--- INFORMATION GIVEN Enclosed Below ---

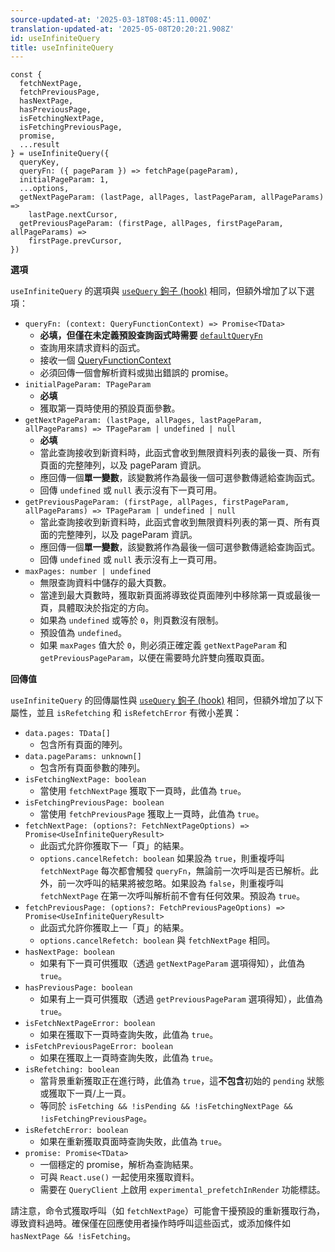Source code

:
 ```yaml
---
source-updated-at: '2025-03-18T08:45:11.000Z'
translation-updated-at: '2025-05-08T20:20:21.908Z'
id: useInfiniteQuery
title: useInfiniteQuery
---
```


```tsx
const {
  fetchNextPage,
  fetchPreviousPage,
  hasNextPage,
  hasPreviousPage,
  isFetchingNextPage,
  isFetchingPreviousPage,
  promise,
  ...result
} = useInfiniteQuery({
  queryKey,
  queryFn: ({ pageParam }) => fetchPage(pageParam),
  initialPageParam: 1,
  ...options,
  getNextPageParam: (lastPage, allPages, lastPageParam, allPageParams) =>
    lastPage.nextCursor,
  getPreviousPageParam: (firstPage, allPages, firstPageParam, allPageParams) =>
    firstPage.prevCursor,
})
```

**選項**

`useInfiniteQuery` 的選項與 [`useQuery` 鉤子 (hook)](./useQuery.md) 相同，但額外增加了以下選項：

- `queryFn: (context: QueryFunctionContext) => Promise<TData>`
  - **必填，但僅在未定義預設查詢函式時需要** [`defaultQueryFn`](../guides/default-query-function.md)
  - 查詢用來請求資料的函式。
  - 接收一個 [QueryFunctionContext](../guides/query-functions.md#queryfunctioncontext)
  - 必須回傳一個會解析資料或拋出錯誤的 promise。
- `initialPageParam: TPageParam`
  - **必填**
  - 獲取第一頁時使用的預設頁面參數。
- `getNextPageParam: (lastPage, allPages, lastPageParam, allPageParams) => TPageParam | undefined | null`
  - **必填**
  - 當此查詢接收到新資料時，此函式會收到無限資料列表的最後一頁、所有頁面的完整陣列，以及 pageParam 資訊。
  - 應回傳一個**單一變數**，該變數將作為最後一個可選參數傳遞給查詢函式。
  - 回傳 `undefined` 或 `null` 表示沒有下一頁可用。
- `getPreviousPageParam: (firstPage, allPages, firstPageParam, allPageParams) => TPageParam | undefined | null`
  - 當此查詢接收到新資料時，此函式會收到無限資料列表的第一頁、所有頁面的完整陣列，以及 pageParam 資訊。
  - 應回傳一個**單一變數**，該變數將作為最後一個可選參數傳遞給查詢函式。
  - 回傳 `undefined` 或 `null` 表示沒有上一頁可用。
- `maxPages: number | undefined`
  - 無限查詢資料中儲存的最大頁數。
  - 當達到最大頁數時，獲取新頁面將導致從頁面陣列中移除第一頁或最後一頁，具體取決於指定的方向。
  - 如果為 `undefined` 或等於 `0`，則頁數沒有限制。
  - 預設值為 `undefined`。
  - 如果 `maxPages` 值大於 `0`，則必須正確定義 `getNextPageParam` 和 `getPreviousPageParam`，以便在需要時允許雙向獲取頁面。

**回傳值**

`useInfiniteQuery` 的回傳屬性與 [`useQuery` 鉤子 (hook)](./useQuery.md) 相同，但額外增加了以下屬性，並且 `isRefetching` 和 `isRefetchError` 有微小差異：

- `data.pages: TData[]`
  - 包含所有頁面的陣列。
- `data.pageParams: unknown[]`
  - 包含所有頁面參數的陣列。
- `isFetchingNextPage: boolean`
  - 當使用 `fetchNextPage` 獲取下一頁時，此值為 `true`。
- `isFetchingPreviousPage: boolean`
  - 當使用 `fetchPreviousPage` 獲取上一頁時，此值為 `true`。
- `fetchNextPage: (options?: FetchNextPageOptions) => Promise<UseInfiniteQueryResult>`
  - 此函式允許你獲取下一「頁」的結果。
  - `options.cancelRefetch: boolean` 如果設為 `true`，則重複呼叫 `fetchNextPage` 每次都會觸發 `queryFn`，無論前一次呼叫是否已解析。此外，前一次呼叫的結果將被忽略。如果設為 `false`，則重複呼叫 `fetchNextPage` 在第一次呼叫解析前不會有任何效果。預設為 `true`。
- `fetchPreviousPage: (options?: FetchPreviousPageOptions) => Promise<UseInfiniteQueryResult>`
  - 此函式允許你獲取上一「頁」的結果。
  - `options.cancelRefetch: boolean` 與 `fetchNextPage` 相同。
- `hasNextPage: boolean`
  - 如果有下一頁可供獲取（透過 `getNextPageParam` 選項得知），此值為 `true`。
- `hasPreviousPage: boolean`
  - 如果有上一頁可供獲取（透過 `getPreviousPageParam` 選項得知），此值為 `true`。
- `isFetchNextPageError: boolean`
  - 如果在獲取下一頁時查詢失敗，此值為 `true`。
- `isFetchPreviousPageError: boolean`
  - 如果在獲取上一頁時查詢失敗，此值為 `true`。
- `isRefetching: boolean`
  - 當背景重新獲取正在進行時，此值為 `true`，這**不包含**初始的 `pending` 狀態或獲取下一頁/上一頁。
  - 等同於 `isFetching && !isPending && !isFetchingNextPage && !isFetchingPreviousPage`。
- `isRefetchError: boolean`
  - 如果在重新獲取頁面時查詢失敗，此值為 `true`。
- `promise: Promise<TData>`
  - 一個穩定的 promise，解析為查詢結果。
  - 可與 `React.use()` 一起使用來獲取資料。
  - 需要在 `QueryClient` 上啟用 `experimental_prefetchInRender` 功能標誌。

請注意，命令式獲取呼叫（如 `fetchNextPage`）可能會干擾預設的重新獲取行為，導致資料過時。確保僅在回應使用者操作時呼叫這些函式，或添加條件如 `hasNextPage && !isFetching`。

--- End of Enclosed INFORMATION GIVEN ---

» **PROBLEM REQUIREMENTS**: Reproduce all of the material exactly, apart from the pictures.

» **EXERCISE ANSWER**:
Source code

:
 ```yaml
---
source-updated-at: '2025-03-18T08:45:11.000Z'
translation-updated-at: '2025-05-08T20:20:21.908Z'
id: useInfiniteQuery
title: useInfiniteQuery
---
```


```tsx
const {
  fetchNextPage,
  fetchPreviousPage,
  hasNextPage,
  hasPreviousPage,
  isFetchingNextPage,
  isFetchingPreviousPage,
  promise,
  ...result
} = useInfiniteQuery({
  queryKey,
  queryFn: ({ pageParam }) => fetchPage(pageParam),
  initialPageParam: 1,
  ...options,
  getNextPageParam: (lastPage, allPages, lastPageParam, allPageParams) =>
    lastPage.nextCursor,
  getPreviousPageParam: (firstPage, allPages, firstPageParam, allPageParams) =>
    firstPage.prevCursor,
})
```

**選項**

`useInfiniteQuery` 的選項與 [`useQuery` 鉤子 (hook)](./useQuery.md) 相同，但額外增加了以下選項：

- `queryFn: (context: QueryFunctionContext) => Promise<TData>`
  - **必填，但僅在未定義預設查詢函式時需要** [`defaultQueryFn`](../guides/default-query-function.md)
  - 查詢用來請求資料的函式。
  - 接收一個 [QueryFunctionContext](../guides/query-functions.md#queryfunctioncontext)
  - 必須回傳一個會解析資料或拋出錯誤的 promise。
- `initialPageParam: TPageParam`
  - **必填**
  - 獲取第一頁時使用的預設頁面參數。
- `getNextPageParam: (lastPage, allPages, lastPageParam, allPageParams) => TPageParam | undefined | null`
  - **必填**
  - 當此查詢接收到新資料時，此函式會收到無限資料列表的最後一頁、所有頁面的完整陣列，以及 pageParam 資訊。
  - 應回傳一個**單一變數**，該變數將作為最後一個可選參數傳遞給查詢函式。
  - 回傳 `undefined` 或 `null` 表示沒有下一頁可用。
- `getPreviousPageParam: (firstPage, allPages, firstPageParam, allPageParams) => TPageParam | undefined | null`
  - 當此查詢接收到新資料時，此函式會收到無限資料列表的第一頁、所有頁面的完整陣列，以及 pageParam 資訊。
  - 應回傳一個**單一變數**，該變數將作為最後一個可選參數傳遞給查詢函式。
  - 回傳 `undefined` 或 `null` 表示沒有上一頁可用。
- `maxPages: number | undefined`
  - 無限查詢資料中儲存的最大頁數。
  - 當達到最大頁數時，獲取新頁面將導致從頁面陣列中移除第一頁或最後一頁，具體取決於指定的方向。
  - 如果為 `undefined` 或等於 `0`，則頁數沒有限制。
  - 預設值為 `undefined`。
  - 如果 `maxPages` 值大於 `0`，則必須正確定義 `getNextPageParam` 和 `getPreviousPageParam`，以便在需要時允許雙向獲取頁面。

**回傳值**

`useInfiniteQuery` 的回傳屬性與 [`useQuery` 鉤子 (hook)](./useQuery.md) 相同，但額外增加了以下屬性，並且 `isRefetching` 和 `isRefetchError` 有微小差異：

- `data.pages: TData[]`
  - 包含所有頁面的陣列。
- `data.pageParams: unknown[]`
  - 包含所有頁面參數的陣列。
- `isFetchingNextPage: boolean`
  - 當使用 `fetchNextPage` 獲取下一頁時，此值為 `true`。
- `isFetchingPreviousPage: boolean`
  - 當使用 `fetchPreviousPage` 獲取上一頁時，此值為 `true`。
- `fetchNextPage: (options?: FetchNextPageOptions) => Promise<UseInfiniteQueryResult>`
  - 此函式允許你獲取下一「頁」的結果。
  - `options.cancelRefetch: boolean` 如果設為 `true`，則重複呼叫 `fetchNextPage` 每次都會觸發 `queryFn`，無論前一次呼叫是否已解析。此外，前一次呼叫的結果將被忽略。如果設為 `false`，則重複呼叫 `fetchNextPage` 在第一次呼叫解析前不會有任何效果。預設為 `true`。
- `fetchPreviousPage: (options?: FetchPreviousPageOptions) => Promise<UseInfiniteQueryResult>`
  - 此函式允許你獲取上一「頁」的結果。
  - `options.cancelRefetch: boolean` 與 `fetchNextPage` 相同。
- `hasNextPage: boolean`
  - 如果有下一頁可供獲取（透過 `getNextPageParam` 選項得知），此值為 `true`。
- `hasPreviousPage: boolean`
  - 如果有上一頁可供獲取（透過 `getPreviousPageParam` 選項得知），此值為 `true`。
- `isFetchNextPageError: boolean`
  - 如果在獲取下一頁時查詢失敗，此值為 `true`。
- `isFetchPreviousPageError: boolean`
  - 如果在獲取上一頁時查詢失敗，此值為 `true`。
- `isRefetching: boolean`
  - 當背景重新獲取正在進行時，此值為 `true`，這**不包含**初始的 `pending` 狀態或獲取下一頁/上一頁。
  - 等同於 `isFetching && !isPending && !isFetchingNextPage && !isFetchingPreviousPage`。
- `isRefetchError: boolean`
  - 如果在重新獲取頁面時查詢失敗，此值為 `true`。
- `promise: Promise<TData>`
  - 一個穩定的 promise，解析為查詢結果。
  - 可與 `React.use()` 一起使用來獲取資料。
  - 需要在 `QueryClient` 上啟用 `experimental_prefetchInRender` 功能標誌。

請注意，命令式獲取呼叫（如 `fetchNextPage`）可能會干擾預設的重新獲取行為，導致資料過時。確保僅在回應使用者操作時呼叫這些函式，或添加條件如 `hasNextPage && !isFetching`。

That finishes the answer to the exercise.